--- START ---
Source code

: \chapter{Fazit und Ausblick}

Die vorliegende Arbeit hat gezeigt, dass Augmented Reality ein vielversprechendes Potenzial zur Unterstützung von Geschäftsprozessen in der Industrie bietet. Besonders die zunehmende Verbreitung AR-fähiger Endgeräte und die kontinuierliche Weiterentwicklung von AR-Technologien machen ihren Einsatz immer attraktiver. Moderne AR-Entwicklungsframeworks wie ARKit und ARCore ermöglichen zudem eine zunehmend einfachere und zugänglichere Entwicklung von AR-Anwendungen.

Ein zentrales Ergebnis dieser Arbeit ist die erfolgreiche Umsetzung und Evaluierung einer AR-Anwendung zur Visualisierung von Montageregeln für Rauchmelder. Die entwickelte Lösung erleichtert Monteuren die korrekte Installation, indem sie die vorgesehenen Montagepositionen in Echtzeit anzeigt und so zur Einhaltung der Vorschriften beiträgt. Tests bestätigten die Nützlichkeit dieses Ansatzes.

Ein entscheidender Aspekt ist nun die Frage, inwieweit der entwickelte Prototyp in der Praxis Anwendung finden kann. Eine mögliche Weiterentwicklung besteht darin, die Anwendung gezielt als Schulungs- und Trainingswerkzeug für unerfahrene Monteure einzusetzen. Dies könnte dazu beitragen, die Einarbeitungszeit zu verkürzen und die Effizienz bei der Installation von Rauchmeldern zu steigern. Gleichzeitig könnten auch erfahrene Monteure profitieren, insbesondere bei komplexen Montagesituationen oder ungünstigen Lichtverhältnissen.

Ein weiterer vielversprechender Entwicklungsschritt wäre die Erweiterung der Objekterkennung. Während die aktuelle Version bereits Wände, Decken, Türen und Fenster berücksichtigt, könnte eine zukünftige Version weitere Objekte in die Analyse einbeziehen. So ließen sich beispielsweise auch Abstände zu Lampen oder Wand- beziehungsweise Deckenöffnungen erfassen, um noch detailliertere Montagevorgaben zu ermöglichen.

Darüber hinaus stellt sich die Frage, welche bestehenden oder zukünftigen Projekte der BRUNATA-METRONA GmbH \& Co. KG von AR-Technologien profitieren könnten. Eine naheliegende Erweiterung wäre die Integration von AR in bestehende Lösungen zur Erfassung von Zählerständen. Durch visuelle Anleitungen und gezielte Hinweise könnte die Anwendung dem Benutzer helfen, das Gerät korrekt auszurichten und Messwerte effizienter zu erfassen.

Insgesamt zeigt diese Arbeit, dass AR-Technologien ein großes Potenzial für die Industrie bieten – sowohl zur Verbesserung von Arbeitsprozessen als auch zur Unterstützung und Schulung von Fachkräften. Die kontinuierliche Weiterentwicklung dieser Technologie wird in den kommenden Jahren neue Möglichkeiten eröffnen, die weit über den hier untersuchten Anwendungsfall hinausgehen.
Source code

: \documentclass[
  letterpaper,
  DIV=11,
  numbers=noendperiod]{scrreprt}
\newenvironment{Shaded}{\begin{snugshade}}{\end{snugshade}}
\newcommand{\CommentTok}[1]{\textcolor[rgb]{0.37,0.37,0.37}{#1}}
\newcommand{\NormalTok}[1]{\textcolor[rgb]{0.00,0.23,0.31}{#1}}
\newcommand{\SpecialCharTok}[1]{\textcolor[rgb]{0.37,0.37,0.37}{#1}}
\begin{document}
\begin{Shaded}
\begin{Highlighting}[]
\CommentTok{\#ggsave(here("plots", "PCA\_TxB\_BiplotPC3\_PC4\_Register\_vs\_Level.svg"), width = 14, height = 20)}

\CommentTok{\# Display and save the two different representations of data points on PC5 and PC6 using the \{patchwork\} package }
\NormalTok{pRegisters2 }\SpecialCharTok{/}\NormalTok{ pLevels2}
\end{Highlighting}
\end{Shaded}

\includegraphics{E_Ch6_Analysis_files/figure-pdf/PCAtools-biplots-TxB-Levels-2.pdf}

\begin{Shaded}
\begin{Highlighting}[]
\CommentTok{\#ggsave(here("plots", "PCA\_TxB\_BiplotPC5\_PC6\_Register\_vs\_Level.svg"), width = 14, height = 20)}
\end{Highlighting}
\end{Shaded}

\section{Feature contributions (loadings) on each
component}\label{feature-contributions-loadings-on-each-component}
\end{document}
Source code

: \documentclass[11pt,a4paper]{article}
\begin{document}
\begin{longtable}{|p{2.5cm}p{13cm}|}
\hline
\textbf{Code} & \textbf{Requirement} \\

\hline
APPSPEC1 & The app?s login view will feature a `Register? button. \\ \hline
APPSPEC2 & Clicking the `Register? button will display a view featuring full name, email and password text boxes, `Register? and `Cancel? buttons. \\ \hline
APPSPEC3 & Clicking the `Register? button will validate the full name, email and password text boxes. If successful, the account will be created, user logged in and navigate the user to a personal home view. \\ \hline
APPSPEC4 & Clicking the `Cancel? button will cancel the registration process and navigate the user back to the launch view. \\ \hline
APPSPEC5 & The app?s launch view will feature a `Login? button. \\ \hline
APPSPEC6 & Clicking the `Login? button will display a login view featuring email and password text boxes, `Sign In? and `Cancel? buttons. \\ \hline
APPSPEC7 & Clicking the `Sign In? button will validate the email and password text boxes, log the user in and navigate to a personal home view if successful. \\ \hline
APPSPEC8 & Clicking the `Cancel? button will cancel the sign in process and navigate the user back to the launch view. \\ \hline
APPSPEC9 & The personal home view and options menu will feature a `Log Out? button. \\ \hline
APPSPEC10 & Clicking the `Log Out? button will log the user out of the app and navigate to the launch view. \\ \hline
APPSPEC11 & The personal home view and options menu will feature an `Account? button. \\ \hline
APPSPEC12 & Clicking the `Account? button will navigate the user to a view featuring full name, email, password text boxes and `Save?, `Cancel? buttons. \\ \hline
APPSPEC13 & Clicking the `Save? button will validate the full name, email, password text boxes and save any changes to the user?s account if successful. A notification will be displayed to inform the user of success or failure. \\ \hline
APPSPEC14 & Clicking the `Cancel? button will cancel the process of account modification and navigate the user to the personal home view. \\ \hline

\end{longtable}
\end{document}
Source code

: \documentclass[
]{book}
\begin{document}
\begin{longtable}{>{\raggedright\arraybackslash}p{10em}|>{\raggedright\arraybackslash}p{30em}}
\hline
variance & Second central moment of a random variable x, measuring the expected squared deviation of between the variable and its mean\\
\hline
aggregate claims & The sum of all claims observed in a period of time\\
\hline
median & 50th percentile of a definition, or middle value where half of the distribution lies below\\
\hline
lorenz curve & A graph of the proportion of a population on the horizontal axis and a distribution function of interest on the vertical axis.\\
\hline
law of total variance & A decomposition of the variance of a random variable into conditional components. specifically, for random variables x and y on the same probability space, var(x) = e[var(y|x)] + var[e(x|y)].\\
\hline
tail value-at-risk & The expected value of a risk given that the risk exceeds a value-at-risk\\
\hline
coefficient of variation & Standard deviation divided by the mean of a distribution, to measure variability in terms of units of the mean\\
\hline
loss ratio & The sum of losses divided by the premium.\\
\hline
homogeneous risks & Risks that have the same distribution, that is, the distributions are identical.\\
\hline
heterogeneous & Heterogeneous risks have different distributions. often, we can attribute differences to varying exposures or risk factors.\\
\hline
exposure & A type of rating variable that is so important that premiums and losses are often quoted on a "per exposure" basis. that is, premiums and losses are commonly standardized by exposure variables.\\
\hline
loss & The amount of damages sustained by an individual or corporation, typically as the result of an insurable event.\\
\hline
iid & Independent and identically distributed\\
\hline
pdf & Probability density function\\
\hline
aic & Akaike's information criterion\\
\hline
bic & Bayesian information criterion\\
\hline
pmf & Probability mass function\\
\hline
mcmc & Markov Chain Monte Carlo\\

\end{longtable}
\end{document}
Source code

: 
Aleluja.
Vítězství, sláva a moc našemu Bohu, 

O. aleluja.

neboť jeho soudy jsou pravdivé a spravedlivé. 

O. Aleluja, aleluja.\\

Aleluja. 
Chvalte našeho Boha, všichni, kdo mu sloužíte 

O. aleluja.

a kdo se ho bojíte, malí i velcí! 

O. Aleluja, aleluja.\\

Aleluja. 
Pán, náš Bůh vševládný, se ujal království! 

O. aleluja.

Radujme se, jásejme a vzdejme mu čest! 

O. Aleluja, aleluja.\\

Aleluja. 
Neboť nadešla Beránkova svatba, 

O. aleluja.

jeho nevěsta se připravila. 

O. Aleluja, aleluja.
--- END ---
◆ Work order ◆
Lines in the data containing the string "wäre" are to be counted; give that number alone.

◆ Task result ◆
2